2012年07月04日 | coolJapan関連本のレビュー
◆『日本人の心はなぜ強かったのか (PHP新書)

齋藤は、さきの敗戦こそ日本人が心と精神と身体のバランスを崩したターニングポイントだという。戦後、日本人は精神という言葉に強いアレルギーを持つようになった。それは、軍国主義に少しでも結びつくものは排除しようとするGHQの政策とも深く結びついていた。たとえば武道が日本人の強い精神の柱になっていると考えたアメリカは、武道とその精神を徹底的に潰しにかかった。そうしたアメリカの意向を日本人自身が喜んで受け入れた面もある。

また、戦前の日本人の精神性を圧倒的に担っていたのは儒教だっという。戦前の教育の柱とされた「教育勅語」にも「父母に孝に、兄弟に優に、夫婦相和し、朋友相信じ‥‥」など、儒教的道徳観が盛り込まれていた。過度に神聖視され国家主義体制のために利用されたが、内容的には道徳心を説いた部分が多い。

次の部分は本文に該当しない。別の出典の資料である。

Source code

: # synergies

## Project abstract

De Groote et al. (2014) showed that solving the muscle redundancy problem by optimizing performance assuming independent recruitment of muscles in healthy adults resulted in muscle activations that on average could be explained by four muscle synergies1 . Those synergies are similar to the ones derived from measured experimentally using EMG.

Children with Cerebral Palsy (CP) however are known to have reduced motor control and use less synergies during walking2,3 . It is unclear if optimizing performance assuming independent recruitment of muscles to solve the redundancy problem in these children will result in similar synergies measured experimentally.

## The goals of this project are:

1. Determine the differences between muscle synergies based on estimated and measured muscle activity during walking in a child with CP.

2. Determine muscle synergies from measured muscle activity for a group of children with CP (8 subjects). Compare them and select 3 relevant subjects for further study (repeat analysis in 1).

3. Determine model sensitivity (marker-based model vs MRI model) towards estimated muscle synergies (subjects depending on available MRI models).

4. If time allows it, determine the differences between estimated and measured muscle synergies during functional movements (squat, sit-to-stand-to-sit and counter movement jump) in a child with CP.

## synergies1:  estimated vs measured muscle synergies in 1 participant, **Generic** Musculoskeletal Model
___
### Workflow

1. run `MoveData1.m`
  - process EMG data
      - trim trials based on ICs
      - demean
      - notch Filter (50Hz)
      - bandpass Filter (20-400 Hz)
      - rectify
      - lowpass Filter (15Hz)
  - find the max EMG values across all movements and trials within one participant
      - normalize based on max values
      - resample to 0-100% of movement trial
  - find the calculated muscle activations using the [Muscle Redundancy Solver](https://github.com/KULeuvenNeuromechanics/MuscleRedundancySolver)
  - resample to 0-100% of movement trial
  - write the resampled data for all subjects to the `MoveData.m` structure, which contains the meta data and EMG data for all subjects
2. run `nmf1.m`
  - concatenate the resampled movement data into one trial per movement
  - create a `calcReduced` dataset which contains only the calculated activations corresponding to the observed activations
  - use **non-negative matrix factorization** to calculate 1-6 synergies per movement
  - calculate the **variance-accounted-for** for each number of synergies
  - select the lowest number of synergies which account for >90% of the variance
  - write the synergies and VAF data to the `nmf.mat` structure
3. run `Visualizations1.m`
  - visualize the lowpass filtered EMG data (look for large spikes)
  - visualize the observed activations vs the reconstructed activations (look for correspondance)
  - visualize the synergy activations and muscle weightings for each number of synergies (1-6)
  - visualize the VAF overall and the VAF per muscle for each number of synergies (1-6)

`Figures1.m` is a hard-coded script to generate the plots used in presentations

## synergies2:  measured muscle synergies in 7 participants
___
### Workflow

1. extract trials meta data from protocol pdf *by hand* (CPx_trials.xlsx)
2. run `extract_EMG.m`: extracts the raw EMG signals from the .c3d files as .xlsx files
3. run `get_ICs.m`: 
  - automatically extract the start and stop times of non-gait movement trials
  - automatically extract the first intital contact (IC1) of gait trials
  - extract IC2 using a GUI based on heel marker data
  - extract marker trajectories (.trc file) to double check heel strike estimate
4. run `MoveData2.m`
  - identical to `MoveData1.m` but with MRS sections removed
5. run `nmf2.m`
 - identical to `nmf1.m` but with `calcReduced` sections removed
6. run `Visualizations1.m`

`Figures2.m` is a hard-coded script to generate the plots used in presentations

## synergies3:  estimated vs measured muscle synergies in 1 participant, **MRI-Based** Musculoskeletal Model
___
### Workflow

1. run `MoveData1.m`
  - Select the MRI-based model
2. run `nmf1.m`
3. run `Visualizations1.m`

ところが戦後になると、過去の「忌わしい記憶」として全面的に排除され、これに限らず日本古来の「精神」はおしなべて国家主義と批判された。

しかし、言うまでもなく儒教的精神そのものが好戦的でナショナリズムに結びつくわけではない。儒教的道徳心が浸透していた江戸時代が軍国主義だったわけでもない。江戸時代の子どもたちは寺小屋で『論語』を素読し、その精神を感じ取っていた。が戦後は、素読自体が頭ごなしの非民主的な教育とされた。『論語』を中心とする儒教教育全体を捨てたことは、精神の半分以上を捨てたことになり、儒教教育の喪失は日本人にとってマイナス面の方が大きかったと齋藤はいう。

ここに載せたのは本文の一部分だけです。